First thank you for all for your continued comments, prayers, gifts, food etc… Please know that those touch our lives and hearts. It sounds sappy but it is true. Forgive me for those I haven’t gotten back to via email/facebook-I will.
I met with my Health Coach last week. Not a lot happened there. She did recommend acupuncture for dealing with chemo side effects. Also she got me an appointment with a Nutritionist at Abbott in Aug.(that was the soonest she could work me in.)
Today I had a more productive appointment with a 2nd oncologist at Methodist. His name is Dr. Joe Leech. I like him a lot and he has some different ways of approaching this battle. He is a young guy and he has kids about the same age as ours. He is leaving Methodist to go to Abbott where my surgeons are but not where my health insurance tells me I can go for chemo. So that is a battle I will have to work out in a couple months. For now though he agreed to review my case. He spent a lot of time and research going through my 2 year history with this disease. He doesn’t offer a cure all but he had some insightful ideas on treating the type of cancer I have (Stage 4 Colon Cancer with the KRAS Mutation). First he said we need to look at this as a chronic illness that I will always have to battle to some extent. He said we know we have cancer that we may never completely be able to wipe out, but that the cancer doesn’t hurt me as long as it is not growing and active.

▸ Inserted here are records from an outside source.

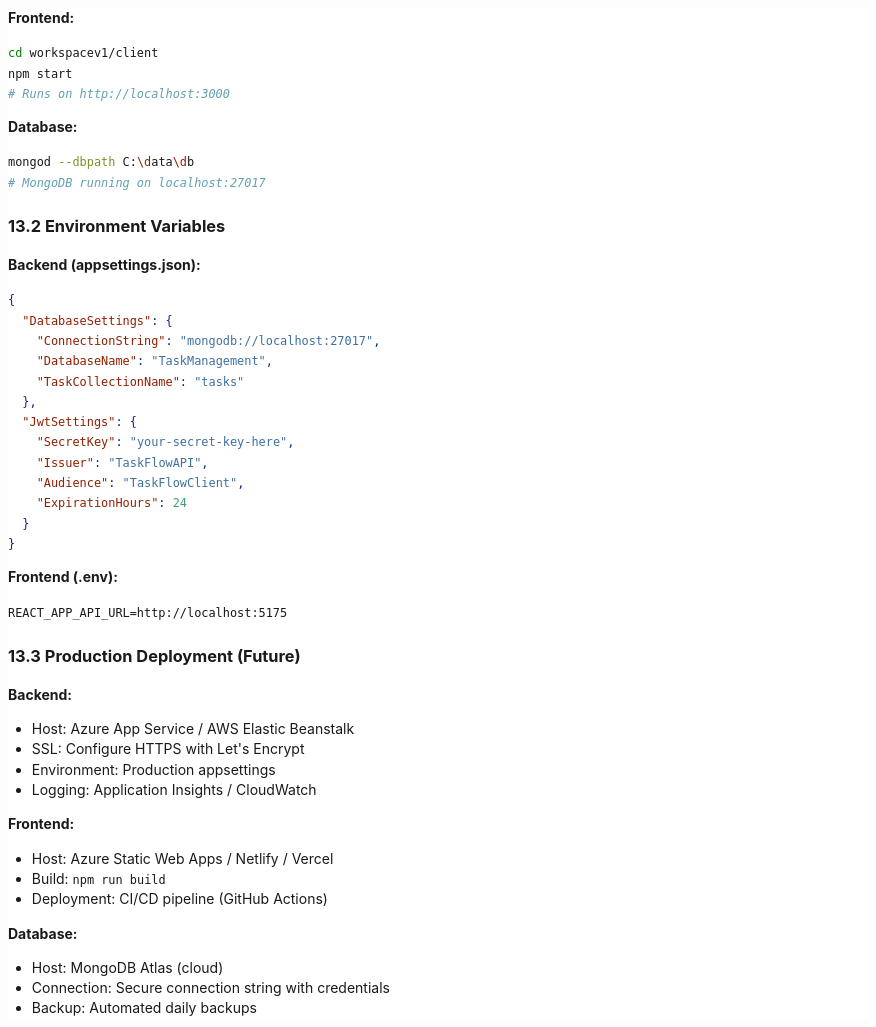 **Frontend:**
```bash
cd workspacev1/client
npm start
# Runs on http://localhost:3000
```

**Database:**
```bash
mongod --dbpath C:\data\db
# MongoDB running on localhost:27017
```

### 13.2 Environment Variables

**Backend (appsettings.json):**
```json
{
  "DatabaseSettings": {
    "ConnectionString": "mongodb://localhost:27017",
    "DatabaseName": "TaskManagement",
    "TaskCollectionName": "tasks"
  },
  "JwtSettings": {
    "SecretKey": "your-secret-key-here",
    "Issuer": "TaskFlowAPI",
    "Audience": "TaskFlowClient",
    "ExpirationHours": 24
  }
}
```

**Frontend (.env):**
```
REACT_APP_API_URL=http://localhost:5175
```

### 13.3 Production Deployment (Future)

**Backend:**
- Host: Azure App Service / AWS Elastic Beanstalk
- SSL: Configure HTTPS with Let's Encrypt
- Environment: Production appsettings
- Logging: Application Insights / CloudWatch

**Frontend:**
- Host: Azure Static Web Apps / Netlify / Vercel
- Build: `npm run build`
- Deployment: CI/CD pipeline (GitHub Actions)

**Database:**
- Host: MongoDB Atlas (cloud)
- Connection: Secure connection string with credentials
- Backup: Automated daily backups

2nd he pointed out that I should never go off of the drug Avastin. At this time he feels that, that drug is the key to me living with this disease. Avastin is a drug that isn’t processed by the liver and doesn’t have a lot of side effects. He said even his patients that have pushed the cancer to the point of disappearing, he still keeps them on Avastin. Third he suggested that I go back to a chemo regiment I had 1.5 years ago called Folfox. It is a good recommendation for 2 reasons. First that chemo isn’t processed by the liver-so my liver gets a bit of a break, but we can still actively fight the disease. Second my cancer hasn’t seen that drug in awhile and now we will mix it with Avastin to surprise it. I know that sounds weird but like any medication that you are on for a long time, your body(or cancer) seems to grow immune to it. There is always side effects of everything they throw into me. The big side effect of this regiment is the neuropathy(loss of feeling) in the hands and feet. I have already lost some but have also gained a little bit back. He has some ideas to try and minimize or get around those effects. Lastly he suggested that I should see Dr. Grothy at Mayo to get involved in a clinical trial. There are two new drugs that are working against the type of cancer I have. The problem is my liver must recover yet again from the damage it has endured. My bilirubin is at 2.4. It needs to get back to at least a 1.8 to be eligible. I told him I am already set to see Dr. Grothy on July 14th. He thought that was great as that would get the ball rolling, even if my liver wasn’t quite ready yet. Overall he feels we should be a little more aggressive at this stage as I am young and healthy-other than this little cancer thing. Pat G. was the one who got me in to see him and I think it was a real hit-so a big thank you to her.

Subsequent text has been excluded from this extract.